Prof. Antônio de Pádua Braga
Antônio de Pádua Braga received a B.Sc degree in Electrical Engineering (1987) and a Master Degree in Computer Science (1991), both from Federal University Minas Gerais, Brazil. His Ph.D. on Electrical Engineering was obtained from the University of London, Imperial College, in 1995, in Recurrent Neural Networks. Since 1991, he has been with the Electronics Engineering Department at Federal University of Minas Gerais where he is now a Full Professor and head of the Computational Intelligence Laboratory. He is also an Associate Researcher of the Brazilian National Research Council (CNPq).
As a Professor and researcher he has co-authored many books, book-chapters, journal and conference papers. As a research leader he has received many grants from Brazilian government research agencies and from private companies. Among the research grants received two were in the frame of international research cooperation agreements. One of them was with University of Paris, France, supported by the agencies CAPES (Brazil) and COFECUB (France) and the other with Université catholic de Louvain, Belgium, supported by CNPq (Brazil) and FNRs (Belgium).

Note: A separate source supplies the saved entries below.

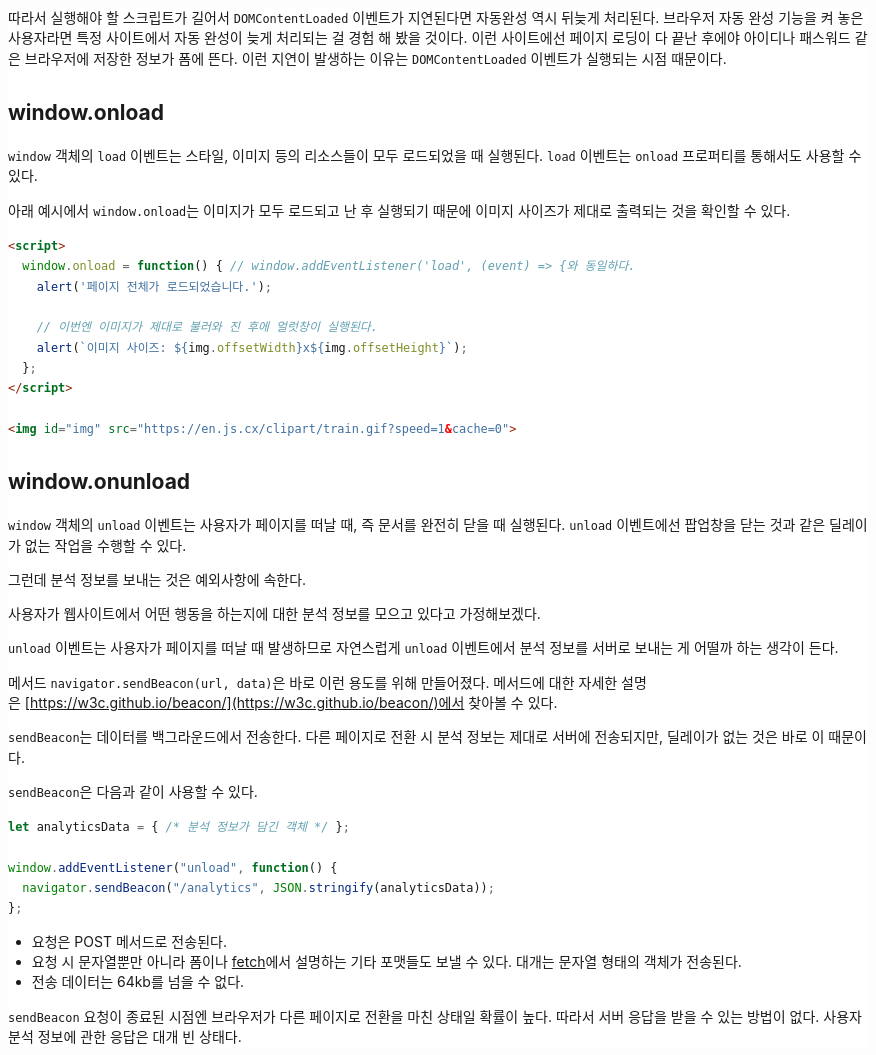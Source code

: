 따라서 실행해야 할 스크립트가 길어서 `DOMContentLoaded` 이벤트가 지연된다면 자동완성 역시 뒤늦게 처리된다. 브라우저 자동 완성 기능을 켜 놓은 사용자라면 특정 사이트에서 자동 완성이 늦게 처리되는 걸 경험 해 봤을 것이다. 이런 사이트에선 페이지 로딩이 다 끝난 후에야 아이디나 패스워드 같은 브라우저에 저장한 정보가 폼에 뜬다. 이런 지연이 발생하는 이유는 `DOMContentLoaded` 이벤트가 실행되는 시점 때문이다.

## window.onload

`window` 객체의 `load` 이벤트는 스타일, 이미지 등의 리소스들이 모두 로드되었을 때 실행된다. `load` 이벤트는 `onload` 프로퍼티를 통해서도 사용할 수 있다.

아래 예시에서 `window.onload`는 이미지가 모두 로드되고 난 후 실행되기 때문에 이미지 사이즈가 제대로 출력되는 것을 확인할 수 있다.

```html
<script>
  window.onload = function() { // window.addEventListener('load', (event) => {와 동일하다.
    alert('페이지 전체가 로드되었습니다.');

    // 이번엔 이미지가 제대로 불러와 진 후에 얼럿창이 실행된다.
    alert(`이미지 사이즈: ${img.offsetWidth}x${img.offsetHeight}`);
  };
</script>

<img id="img" src="https://en.js.cx/clipart/train.gif?speed=1&cache=0">
```

## window.onunload

`window` 객체의 `unload` 이벤트는 사용자가 페이지를 떠날 때, 즉 문서를 완전히 닫을 때 실행된다. `unload` 이벤트에선 팝업창을 닫는 것과 같은 딜레이가 없는 작업을 수행할 수 있다.

그런데 분석 정보를 보내는 것은 예외사항에 속한다.

사용자가 웹사이트에서 어떤 행동을 하는지에 대한 분석 정보를 모으고 있다고 가정해보겠다.

`unload` 이벤트는 사용자가 페이지를 떠날 때 발생하므로 자연스럽게 `unload` 이벤트에서 분석 정보를 서버로 보내는 게 어떨까 하는 생각이 든다.

메서드 `navigator.sendBeacon(url, data)`은 바로 이런 용도를 위해 만들어졌다. 메서드에 대한 자세한 설명은 [https://w3c.github.io/beacon/](https://w3c.github.io/beacon/)에서 찾아볼 수 있다.

`sendBeacon`는 데이터를 백그라운드에서 전송한다. 다른 페이지로 전환 시 분석 정보는 제대로 서버에 전송되지만, 딜레이가 없는 것은 바로 이 때문이다.

`sendBeacon`은 다음과 같이 사용할 수 있다.

```js
let analyticsData = { /* 분석 정보가 담긴 객체 */ };

window.addEventListener("unload", function() {
  navigator.sendBeacon("/analytics", JSON.stringify(analyticsData));
};
```

- 요청은 POST 메서드로 전송된다.
- 요청 시 문자열뿐만 아니라 폼이나 [fetch](https://ko.javascript.info/fetch)에서 설명하는 기타 포맷들도 보낼 수 있다. 대개는 문자열 형태의 객체가 전송된다.
- 전송 데이터는 64kb를 넘을 수 없다.

`sendBeacon` 요청이 종료된 시점엔 브라우저가 다른 페이지로 전환을 마친 상태일 확률이 높다. 따라서 서버 응답을 받을 수 있는 방법이 없다. 사용자 분석 정보에 관한 응답은 대개 빈 상태다.
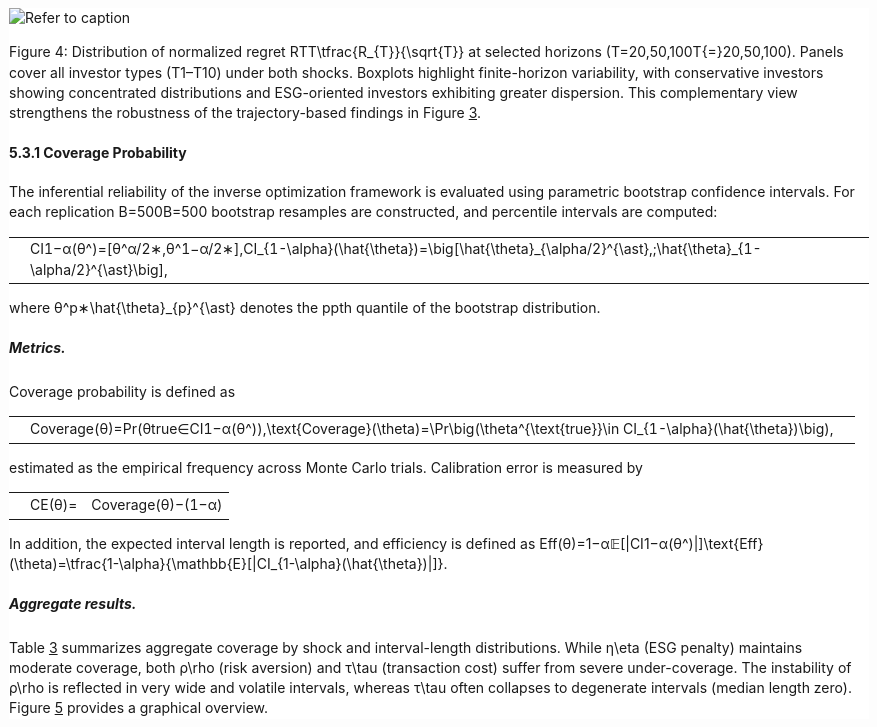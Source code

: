 ![Refer to caption](Fig4.png)


Figure 4: Distribution of normalized regret RTT\tfrac{R\_{T}}{\sqrt{T}} at selected horizons (T=20,50,100T{=}20,50,100).
Panels cover all investor types (T1–T10) under both shocks.
Boxplots highlight finite-horizon variability, with conservative investors showing concentrated distributions
and ESG-oriented investors exhibiting greater dispersion.
This complementary view strengthens the robustness of the trajectory-based findings in Figure [3](https://arxiv.org/html/2510.06986v1#S5.F3 "Figure 3 ‣ Visualization. ‣ 5.3 Dynamic Regret ‣ 5 Numerical Experiments ‣ Inverse Portfolio Optimization with Synthetic Investor Data: Recovering Risk Preferences under Uncertainty").

#### 5.3.1 Coverage Probability

The inferential reliability of the inverse optimization framework
is evaluated using parametric bootstrap confidence intervals.
For each replication B=500B=500 bootstrap resamples are constructed,
and percentile intervals are computed:

|  |  |  |
| --- | --- | --- |
|  | C​I1−α​(θ^)=[θ^α/2∗,θ^1−α/2∗],CI\_{1-\alpha}(\hat{\theta})=\big[\hat{\theta}\_{\alpha/2}^{\ast},\;\hat{\theta}\_{1-\alpha/2}^{\ast}\big], |  |

where θ^p∗\hat{\theta}\_{p}^{\ast} denotes the ppth quantile of the bootstrap distribution.

##### Metrics.

Coverage probability is defined as

|  |  |  |
| --- | --- | --- |
|  | Coverage​(θ)=Pr⁡(θtrue∈C​I1−α​(θ^)),\text{Coverage}(\theta)=\Pr\big(\theta^{\text{true}}\in CI\_{1-\alpha}(\hat{\theta})\big), |  |

estimated as the empirical frequency across Monte Carlo trials.
Calibration error is measured by

|  |  |  |
| --- | --- | --- |
|  | CE​(θ)=|Coverage​(θ)−(1−α)|.\text{CE}(\theta)=\Big|\text{Coverage}(\theta)-(1-\alpha)\Big|. |  |

In addition, the expected interval length is reported,
and efficiency is defined as
Eff​(θ)=1−α𝔼​[|C​I1−α​(θ^)|]\text{Eff}(\theta)=\tfrac{1-\alpha}{\mathbb{E}[|CI\_{1-\alpha}(\hat{\theta})|]}.

##### Aggregate results.

Table [3](https://arxiv.org/html/2510.06986v1#S5.T3 "Table 3 ‣ Aggregate results. ‣ 5.3.1 Coverage Probability ‣ 5.3 Dynamic Regret ‣ 5 Numerical Experiments ‣ Inverse Portfolio Optimization with Synthetic Investor Data: Recovering Risk Preferences under Uncertainty") summarizes aggregate coverage by shock and interval-length distributions.
While η\eta (ESG penalty) maintains moderate coverage,
both ρ\rho (risk aversion) and τ\tau (transaction cost) suffer from severe under-coverage.
The instability of ρ\rho is reflected in very wide and volatile intervals,
whereas τ\tau often collapses to degenerate intervals (median length zero).
Figure [5](https://arxiv.org/html/2510.06986v1#S5.F5 "Figure 5 ‣ Aggregate results. ‣ 5.3.1 Coverage Probability ‣ 5.3 Dynamic Regret ‣ 5 Numerical Experiments ‣ Inverse Portfolio Optimization with Synthetic Investor Data: Recovering Risk Preferences under Uncertainty") provides a graphical overview.
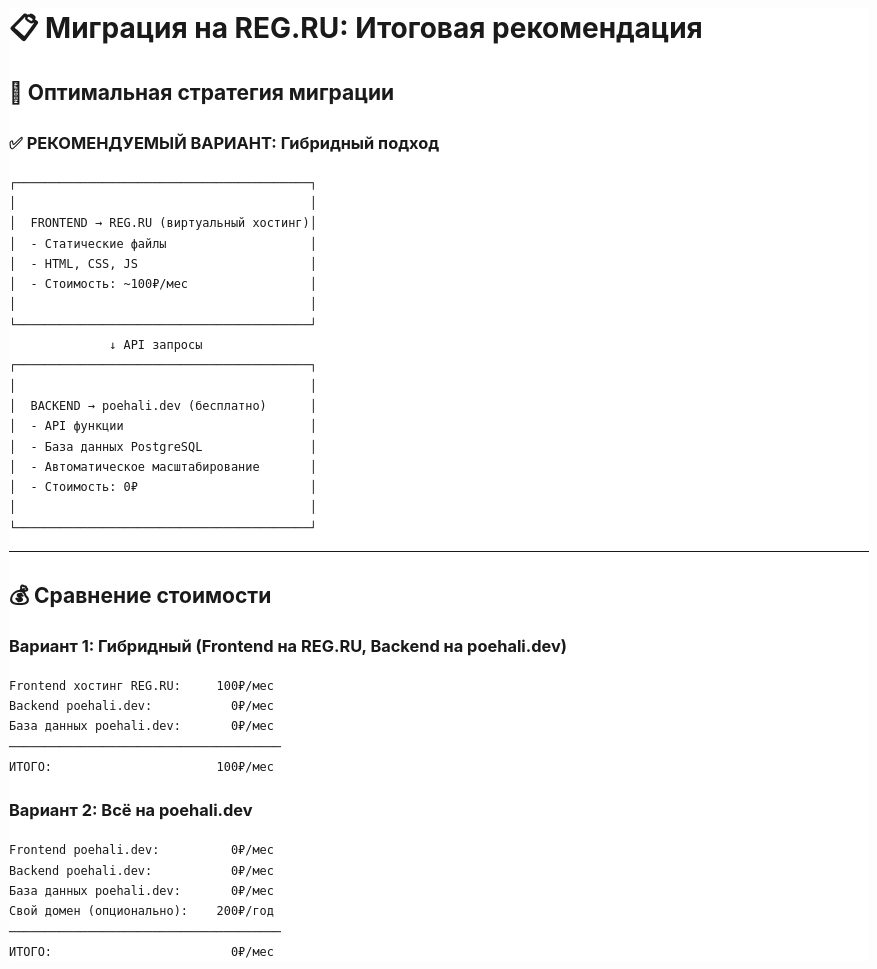 # 📋 Миграция на REG.RU: Итоговая рекомендация

## 🎯 Оптимальная стратегия миграции

### ✅ РЕКОМЕНДУЕМЫЙ ВАРИАНТ: Гибридный подход

```
┌─────────────────────────────────────────┐
│                                         │
│  FRONTEND → REG.RU (виртуальный хостинг)│
│  - Статические файлы                    │
│  - HTML, CSS, JS                        │
│  - Стоимость: ~100₽/мес                 │
│                                         │
└─────────────────────────────────────────┘
              ↓ API запросы
┌─────────────────────────────────────────┐
│                                         │
│  BACKEND → poehali.dev (бесплатно)      │
│  - API функции                          │
│  - База данных PostgreSQL               │
│  - Автоматическое масштабирование       │
│  - Стоимость: 0₽                        │
│                                         │
└─────────────────────────────────────────┘
```

---

## 💰 Сравнение стоимости

### Вариант 1: Гибридный (Frontend на REG.RU, Backend на poehali.dev)
```
Frontend хостинг REG.RU:     100₽/мес
Backend poehali.dev:           0₽/мес
База данных poehali.dev:       0₽/мес
──────────────────────────────────────
ИТОГО:                       100₽/мес
```

### Вариант 2: Всё на poehali.dev
```
Frontend poehali.dev:          0₽/мес
Backend poehali.dev:           0₽/мес
База данных poehali.dev:       0₽/мес
Свой домен (опционально):    200₽/год
──────────────────────────────────────
ИТОГО:                         0₽/мес
```

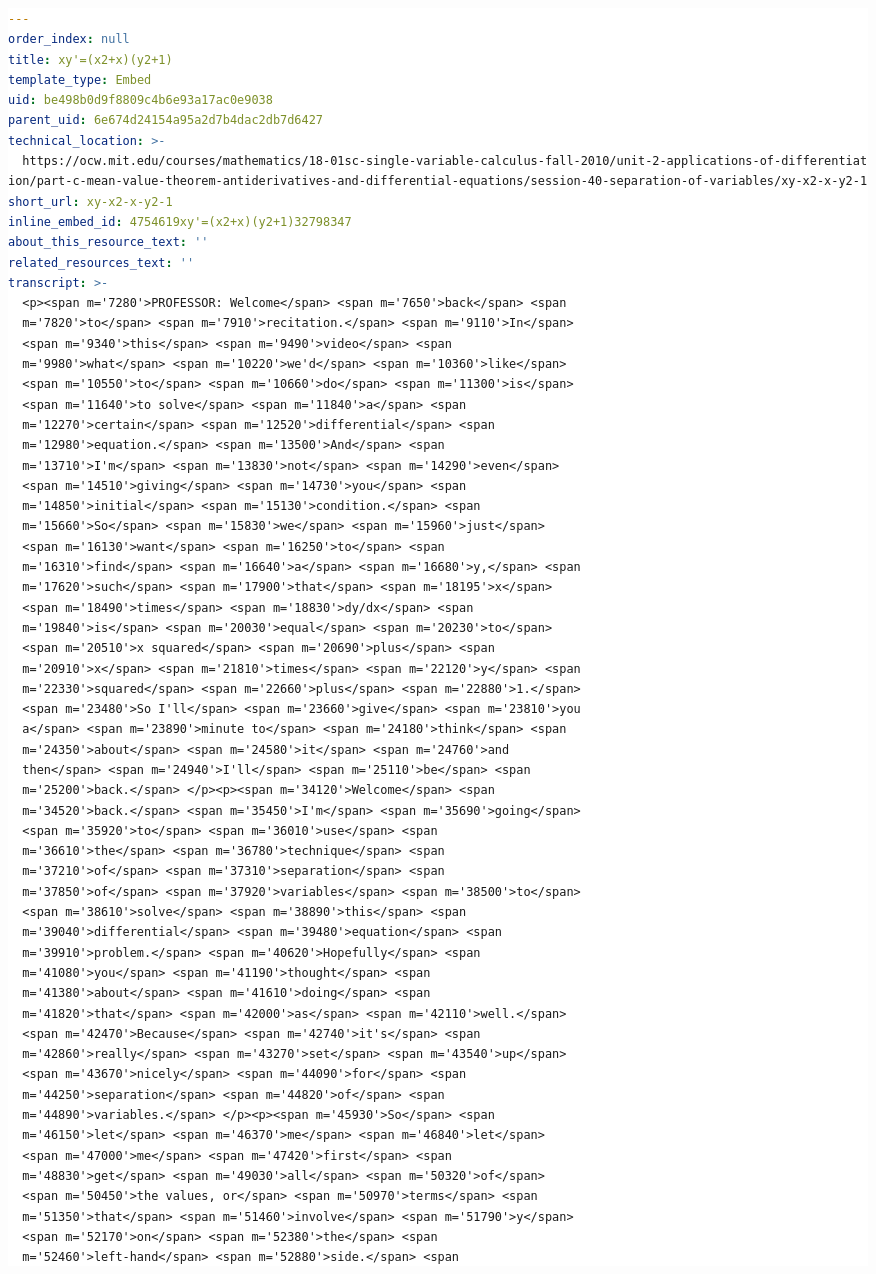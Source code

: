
 ```yaml
---
order_index: null
title: xy'=(x2+x)(y2+1)
template_type: Embed
uid: be498b0d9f8809c4b6e93a17ac0e9038
parent_uid: 6e674d24154a95a2d7b4dac2db7d6427
technical_location: >-
  https://ocw.mit.edu/courses/mathematics/18-01sc-single-variable-calculus-fall-2010/unit-2-applications-of-differentiation/part-c-mean-value-theorem-antiderivatives-and-differential-equations/session-40-separation-of-variables/xy-x2-x-y2-1
short_url: xy-x2-x-y2-1
inline_embed_id: 4754619xy'=(x2+x)(y2+1)32798347
about_this_resource_text: ''
related_resources_text: ''
transcript: >-
  <p><span m='7280'>PROFESSOR: Welcome</span> <span m='7650'>back</span> <span
  m='7820'>to</span> <span m='7910'>recitation.</span> <span m='9110'>In</span>
  <span m='9340'>this</span> <span m='9490'>video</span> <span
  m='9980'>what</span> <span m='10220'>we'd</span> <span m='10360'>like</span>
  <span m='10550'>to</span> <span m='10660'>do</span> <span m='11300'>is</span>
  <span m='11640'>to solve</span> <span m='11840'>a</span> <span
  m='12270'>certain</span> <span m='12520'>differential</span> <span
  m='12980'>equation.</span> <span m='13500'>And</span> <span
  m='13710'>I'm</span> <span m='13830'>not</span> <span m='14290'>even</span>
  <span m='14510'>giving</span> <span m='14730'>you</span> <span
  m='14850'>initial</span> <span m='15130'>condition.</span> <span
  m='15660'>So</span> <span m='15830'>we</span> <span m='15960'>just</span>
  <span m='16130'>want</span> <span m='16250'>to</span> <span
  m='16310'>find</span> <span m='16640'>a</span> <span m='16680'>y,</span> <span
  m='17620'>such</span> <span m='17900'>that</span> <span m='18195'>x</span>
  <span m='18490'>times</span> <span m='18830'>dy/dx</span> <span
  m='19840'>is</span> <span m='20030'>equal</span> <span m='20230'>to</span>
  <span m='20510'>x squared</span> <span m='20690'>plus</span> <span
  m='20910'>x</span> <span m='21810'>times</span> <span m='22120'>y</span> <span
  m='22330'>squared</span> <span m='22660'>plus</span> <span m='22880'>1.</span>
  <span m='23480'>So I'll</span> <span m='23660'>give</span> <span m='23810'>you
  a</span> <span m='23890'>minute to</span> <span m='24180'>think</span> <span
  m='24350'>about</span> <span m='24580'>it</span> <span m='24760'>and
  then</span> <span m='24940'>I'll</span> <span m='25110'>be</span> <span
  m='25200'>back.</span> </p><p><span m='34120'>Welcome</span> <span
  m='34520'>back.</span> <span m='35450'>I'm</span> <span m='35690'>going</span>
  <span m='35920'>to</span> <span m='36010'>use</span> <span
  m='36610'>the</span> <span m='36780'>technique</span> <span
  m='37210'>of</span> <span m='37310'>separation</span> <span
  m='37850'>of</span> <span m='37920'>variables</span> <span m='38500'>to</span>
  <span m='38610'>solve</span> <span m='38890'>this</span> <span
  m='39040'>differential</span> <span m='39480'>equation</span> <span
  m='39910'>problem.</span> <span m='40620'>Hopefully</span> <span
  m='41080'>you</span> <span m='41190'>thought</span> <span
  m='41380'>about</span> <span m='41610'>doing</span> <span
  m='41820'>that</span> <span m='42000'>as</span> <span m='42110'>well.</span>
  <span m='42470'>Because</span> <span m='42740'>it's</span> <span
  m='42860'>really</span> <span m='43270'>set</span> <span m='43540'>up</span>
  <span m='43670'>nicely</span> <span m='44090'>for</span> <span
  m='44250'>separation</span> <span m='44820'>of</span> <span
  m='44890'>variables.</span> </p><p><span m='45930'>So</span> <span
  m='46150'>let</span> <span m='46370'>me</span> <span m='46840'>let</span>
  <span m='47000'>me</span> <span m='47420'>first</span> <span
  m='48830'>get</span> <span m='49030'>all</span> <span m='50320'>of</span>
  <span m='50450'>the values, or</span> <span m='50970'>terms</span> <span
  m='51350'>that</span> <span m='51460'>involve</span> <span m='51790'>y</span>
  <span m='52170'>on</span> <span m='52380'>the</span> <span
  m='52460'>left-hand</span> <span m='52880'>side.</span> <span
```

He is now an Associate Editor of the international journal IEEE Transactions on Neural Networks and Learning Systems (2014-2015 term). He is also in the editorial board of the International Journal of Computational Intelligence and Applications, published by Imperial College Press, of which he was co-editor in chief and founder. He has served in many program committees of various international conferences, among them: International Joint Conference on Neural Networks (IJCNN), European Symposium on Neural Networks (ESANN), International Conference on Neural Networks (ICANN) and European Control Conference (ECC).
Although our publications vary from fundamental topics to applied ones, our main research interest is on the basic issues related to Supervised and Semi-Supervised Learning, mainly with Artificial Neural Networks. Our group was able to formally describe a Multi-Objective Optimization approach to neural networks learning in the early 1990s. Since then, most of our research activities were aimed at this topic. Presently, our main interest in the area is on the development of new decision-making strategies for Pareto set model selection of neural networks. Despite of Multi-objective learning being our main research topic in the last years, we have also interest on other approaches of learning. In a more recently work we have been investigating how prior structural information embedded in affinity matrices can serve as a regularizer for neural networks and extreme learning machines. Other aspects of machine learning are within the scope of our interests, such as supervised and semi-supervised feature selection, active learning, kernel machines and large margin classifiers. We have also been working with applications of artificial neural networks in areas such as modeling of industrial processes, energy systems and bioinformatics.